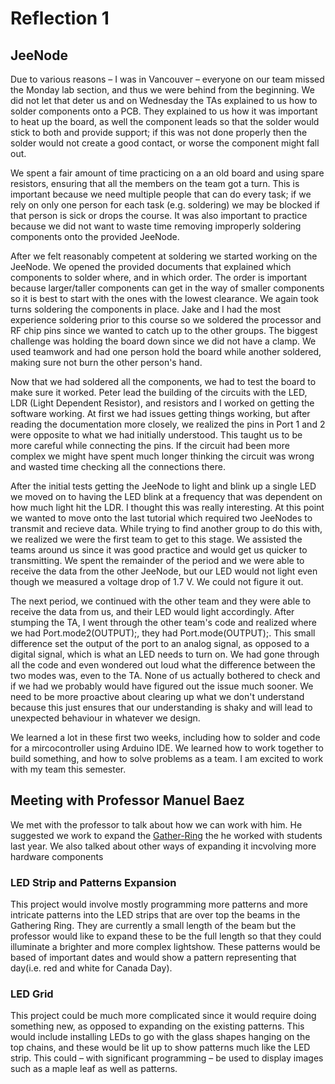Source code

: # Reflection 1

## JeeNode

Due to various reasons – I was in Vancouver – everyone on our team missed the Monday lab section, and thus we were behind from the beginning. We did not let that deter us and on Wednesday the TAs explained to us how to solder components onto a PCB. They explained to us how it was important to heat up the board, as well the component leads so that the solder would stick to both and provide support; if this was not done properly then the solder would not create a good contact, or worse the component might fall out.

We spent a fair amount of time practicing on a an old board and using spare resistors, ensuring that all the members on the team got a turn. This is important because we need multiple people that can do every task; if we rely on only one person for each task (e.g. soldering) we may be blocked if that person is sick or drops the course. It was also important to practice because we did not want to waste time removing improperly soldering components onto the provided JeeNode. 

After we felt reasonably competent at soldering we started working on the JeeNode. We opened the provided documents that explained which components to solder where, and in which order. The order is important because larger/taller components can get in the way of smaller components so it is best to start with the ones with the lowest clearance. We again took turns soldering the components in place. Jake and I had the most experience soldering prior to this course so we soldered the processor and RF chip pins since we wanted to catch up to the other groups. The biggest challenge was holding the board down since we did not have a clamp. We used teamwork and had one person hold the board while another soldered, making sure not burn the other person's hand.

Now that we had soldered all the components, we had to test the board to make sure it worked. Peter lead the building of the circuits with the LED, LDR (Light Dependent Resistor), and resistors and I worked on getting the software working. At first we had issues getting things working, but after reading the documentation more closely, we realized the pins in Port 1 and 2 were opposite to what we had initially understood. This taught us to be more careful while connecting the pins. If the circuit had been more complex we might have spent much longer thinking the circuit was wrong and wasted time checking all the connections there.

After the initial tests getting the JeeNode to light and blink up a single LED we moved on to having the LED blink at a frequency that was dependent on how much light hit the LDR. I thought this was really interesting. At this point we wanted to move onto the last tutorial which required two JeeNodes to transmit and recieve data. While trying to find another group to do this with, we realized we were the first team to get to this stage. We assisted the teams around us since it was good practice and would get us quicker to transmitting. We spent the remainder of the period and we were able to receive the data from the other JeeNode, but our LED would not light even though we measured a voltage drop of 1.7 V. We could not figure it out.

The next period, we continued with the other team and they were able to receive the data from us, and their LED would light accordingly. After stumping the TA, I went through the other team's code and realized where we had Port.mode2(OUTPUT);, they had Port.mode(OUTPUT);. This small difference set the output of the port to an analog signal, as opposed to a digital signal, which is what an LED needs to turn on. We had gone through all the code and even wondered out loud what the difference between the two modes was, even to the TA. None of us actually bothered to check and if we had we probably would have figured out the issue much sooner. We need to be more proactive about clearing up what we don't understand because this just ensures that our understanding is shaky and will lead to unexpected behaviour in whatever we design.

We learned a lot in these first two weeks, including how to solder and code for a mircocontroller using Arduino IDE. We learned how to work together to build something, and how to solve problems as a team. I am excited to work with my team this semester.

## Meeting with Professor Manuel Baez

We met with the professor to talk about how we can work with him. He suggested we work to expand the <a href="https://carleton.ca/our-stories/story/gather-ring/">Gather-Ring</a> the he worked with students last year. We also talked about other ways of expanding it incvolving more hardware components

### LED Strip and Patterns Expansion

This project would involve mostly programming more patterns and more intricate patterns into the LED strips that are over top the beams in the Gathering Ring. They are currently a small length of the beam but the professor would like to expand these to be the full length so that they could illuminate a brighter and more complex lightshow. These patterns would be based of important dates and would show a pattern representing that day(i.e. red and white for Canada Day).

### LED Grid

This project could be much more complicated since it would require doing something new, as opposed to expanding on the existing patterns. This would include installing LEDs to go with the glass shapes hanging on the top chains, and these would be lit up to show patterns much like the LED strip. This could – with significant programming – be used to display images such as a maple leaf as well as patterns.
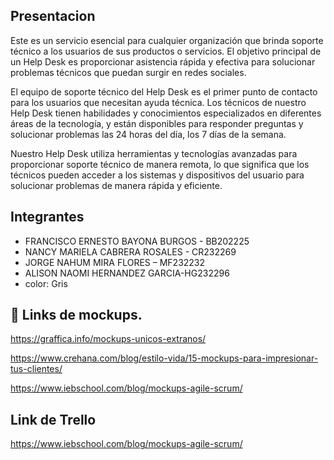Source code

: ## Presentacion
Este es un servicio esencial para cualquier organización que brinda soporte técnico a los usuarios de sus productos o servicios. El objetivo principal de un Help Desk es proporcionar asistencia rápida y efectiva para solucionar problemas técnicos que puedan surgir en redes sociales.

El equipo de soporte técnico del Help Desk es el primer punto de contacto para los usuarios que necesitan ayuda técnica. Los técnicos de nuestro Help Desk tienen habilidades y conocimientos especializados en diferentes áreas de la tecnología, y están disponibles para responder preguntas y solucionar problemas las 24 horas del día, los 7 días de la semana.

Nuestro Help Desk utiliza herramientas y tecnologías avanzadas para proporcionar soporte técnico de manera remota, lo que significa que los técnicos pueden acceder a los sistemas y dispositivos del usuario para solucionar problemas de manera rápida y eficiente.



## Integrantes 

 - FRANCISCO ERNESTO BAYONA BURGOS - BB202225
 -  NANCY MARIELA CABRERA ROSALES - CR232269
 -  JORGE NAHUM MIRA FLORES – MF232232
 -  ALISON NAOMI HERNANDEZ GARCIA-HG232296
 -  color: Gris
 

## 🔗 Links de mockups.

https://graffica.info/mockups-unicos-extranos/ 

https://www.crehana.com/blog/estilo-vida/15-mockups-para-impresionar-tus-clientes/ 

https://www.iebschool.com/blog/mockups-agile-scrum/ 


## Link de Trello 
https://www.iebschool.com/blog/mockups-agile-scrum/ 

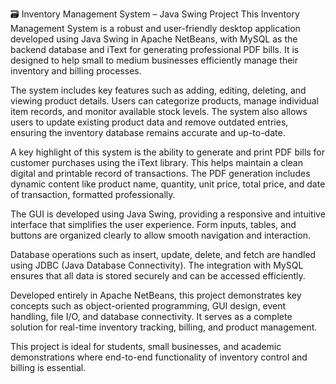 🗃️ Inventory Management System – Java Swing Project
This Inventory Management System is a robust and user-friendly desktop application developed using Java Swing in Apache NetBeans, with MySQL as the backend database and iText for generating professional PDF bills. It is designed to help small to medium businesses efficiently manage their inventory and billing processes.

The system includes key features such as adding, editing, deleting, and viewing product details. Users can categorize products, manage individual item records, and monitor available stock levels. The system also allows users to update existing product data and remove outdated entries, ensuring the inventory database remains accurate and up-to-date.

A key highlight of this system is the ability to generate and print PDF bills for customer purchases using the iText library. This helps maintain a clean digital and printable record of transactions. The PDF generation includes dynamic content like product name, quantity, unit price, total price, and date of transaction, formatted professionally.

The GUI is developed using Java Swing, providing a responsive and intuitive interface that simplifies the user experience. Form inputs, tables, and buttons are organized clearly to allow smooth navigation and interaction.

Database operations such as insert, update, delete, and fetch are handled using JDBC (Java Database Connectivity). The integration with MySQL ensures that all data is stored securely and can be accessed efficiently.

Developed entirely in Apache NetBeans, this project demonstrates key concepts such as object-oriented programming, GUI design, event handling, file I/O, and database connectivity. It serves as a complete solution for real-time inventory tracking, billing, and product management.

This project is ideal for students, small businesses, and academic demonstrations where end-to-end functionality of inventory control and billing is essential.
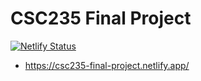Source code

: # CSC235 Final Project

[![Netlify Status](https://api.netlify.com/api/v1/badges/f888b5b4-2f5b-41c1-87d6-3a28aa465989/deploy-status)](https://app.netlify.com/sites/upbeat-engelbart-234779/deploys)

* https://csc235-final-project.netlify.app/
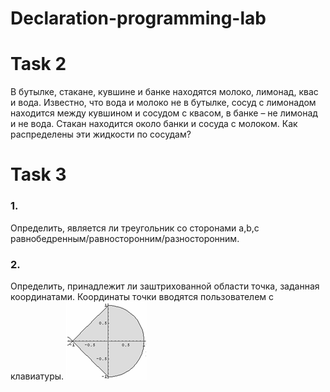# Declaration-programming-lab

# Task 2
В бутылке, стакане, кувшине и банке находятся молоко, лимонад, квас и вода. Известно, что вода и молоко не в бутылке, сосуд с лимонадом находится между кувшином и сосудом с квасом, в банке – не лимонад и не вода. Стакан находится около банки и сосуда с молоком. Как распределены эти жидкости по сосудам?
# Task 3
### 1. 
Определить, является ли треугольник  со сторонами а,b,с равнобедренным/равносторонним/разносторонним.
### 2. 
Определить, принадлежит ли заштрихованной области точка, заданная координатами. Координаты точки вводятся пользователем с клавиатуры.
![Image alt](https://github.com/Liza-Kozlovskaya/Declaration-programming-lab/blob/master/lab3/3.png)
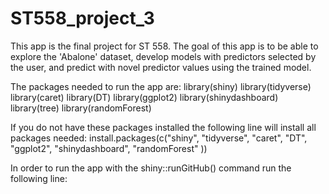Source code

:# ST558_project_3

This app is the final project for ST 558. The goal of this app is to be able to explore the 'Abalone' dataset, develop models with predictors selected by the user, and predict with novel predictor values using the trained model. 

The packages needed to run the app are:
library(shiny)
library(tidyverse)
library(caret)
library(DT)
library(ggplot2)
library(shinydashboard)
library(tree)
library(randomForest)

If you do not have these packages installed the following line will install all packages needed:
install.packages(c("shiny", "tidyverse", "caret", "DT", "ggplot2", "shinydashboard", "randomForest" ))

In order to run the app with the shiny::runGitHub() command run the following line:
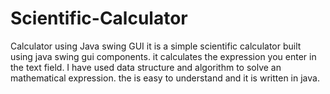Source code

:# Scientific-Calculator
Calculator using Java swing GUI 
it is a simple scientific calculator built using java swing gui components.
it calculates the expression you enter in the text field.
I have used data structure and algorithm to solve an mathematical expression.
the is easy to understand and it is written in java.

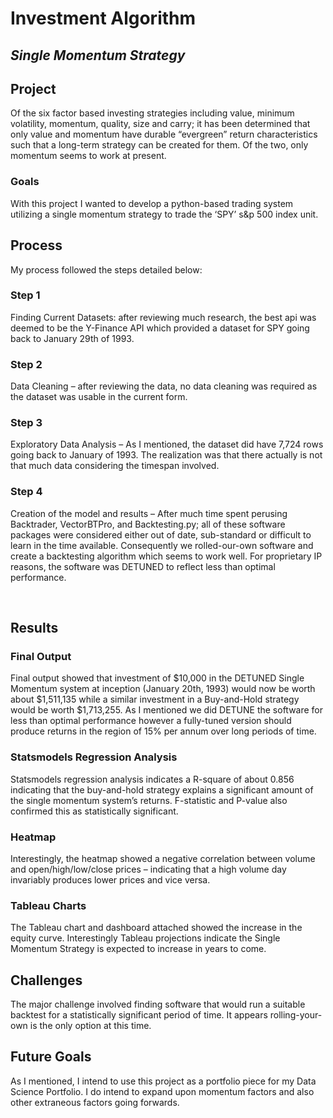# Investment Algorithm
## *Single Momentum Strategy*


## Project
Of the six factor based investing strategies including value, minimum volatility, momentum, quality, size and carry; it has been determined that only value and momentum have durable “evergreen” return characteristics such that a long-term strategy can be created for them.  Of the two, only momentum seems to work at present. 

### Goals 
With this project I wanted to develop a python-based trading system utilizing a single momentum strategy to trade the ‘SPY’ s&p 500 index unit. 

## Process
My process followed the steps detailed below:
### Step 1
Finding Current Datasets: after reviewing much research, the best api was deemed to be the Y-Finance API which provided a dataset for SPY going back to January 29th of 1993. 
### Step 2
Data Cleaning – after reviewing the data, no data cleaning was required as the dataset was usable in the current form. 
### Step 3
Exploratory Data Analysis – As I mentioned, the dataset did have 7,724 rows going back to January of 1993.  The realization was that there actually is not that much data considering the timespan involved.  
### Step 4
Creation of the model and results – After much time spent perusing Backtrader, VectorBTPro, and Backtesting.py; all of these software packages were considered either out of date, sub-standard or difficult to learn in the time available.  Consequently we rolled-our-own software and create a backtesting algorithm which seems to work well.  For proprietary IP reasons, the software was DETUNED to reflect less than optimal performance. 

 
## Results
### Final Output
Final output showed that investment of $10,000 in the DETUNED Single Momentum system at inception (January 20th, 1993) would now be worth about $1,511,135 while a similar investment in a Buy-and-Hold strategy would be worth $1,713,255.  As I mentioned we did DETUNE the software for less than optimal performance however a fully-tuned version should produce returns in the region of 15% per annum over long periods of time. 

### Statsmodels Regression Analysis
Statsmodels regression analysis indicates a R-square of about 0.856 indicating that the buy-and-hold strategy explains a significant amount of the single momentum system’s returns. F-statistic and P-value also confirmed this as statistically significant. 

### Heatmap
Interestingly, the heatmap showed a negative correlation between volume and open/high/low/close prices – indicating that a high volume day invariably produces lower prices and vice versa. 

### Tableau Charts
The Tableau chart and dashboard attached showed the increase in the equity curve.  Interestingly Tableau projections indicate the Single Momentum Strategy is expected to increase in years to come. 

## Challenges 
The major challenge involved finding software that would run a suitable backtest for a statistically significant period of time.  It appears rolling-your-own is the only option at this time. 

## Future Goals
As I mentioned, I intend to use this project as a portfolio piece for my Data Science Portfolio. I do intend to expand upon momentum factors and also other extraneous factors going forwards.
§
### Problem description
Repeat the lines above exactly, beginning with the one containing "# Declaration-programming-lab" and finishing with the one containing "If you do not". No pictures belong in the copy.

### Exercise result
# Declaration-programming-lab

# Task 2
В бутылке, стакане, кувшине и банке находятся молоко, лимонад, квас и вода. Известно, что вода и молоко не в бутылке, сосуд с лимонадом находится между кувшином и сосудом с квасом, в банке – не лимонад и не вода. Стакан находится около банки и сосуда с молоком. Как распределены эти жидкости по сосудам?
# Task 3
### 1. 
Определить, является ли треугольник  со сторонами а,b,с равнобедренным/равносторонним/разносторонним.
### 2. 
Определить, принадлежит ли заштрихованной области точка, заданная координатами. Координаты точки вводятся пользователем с клавиатуры.
![Image alt](https://github.com/Liza-Kozlovskaya/Declaration-programming-lab/blob/master/lab3/3.png)
Source code

:# ST558_project_3

This app is the final project for ST 558. The goal of this app is to be able to explore the 'Abalone' dataset, develop models with predictors selected by the user, and predict with novel predictor values using the trained model. 

The packages needed to run the app are:
library(shiny)
library(tidyverse)
library(caret)
library(DT)
library(ggplot2)
library(shinydashboard)
library(tree)
library(randomForest)

If you do not have these packages installed the following line will install all packages needed:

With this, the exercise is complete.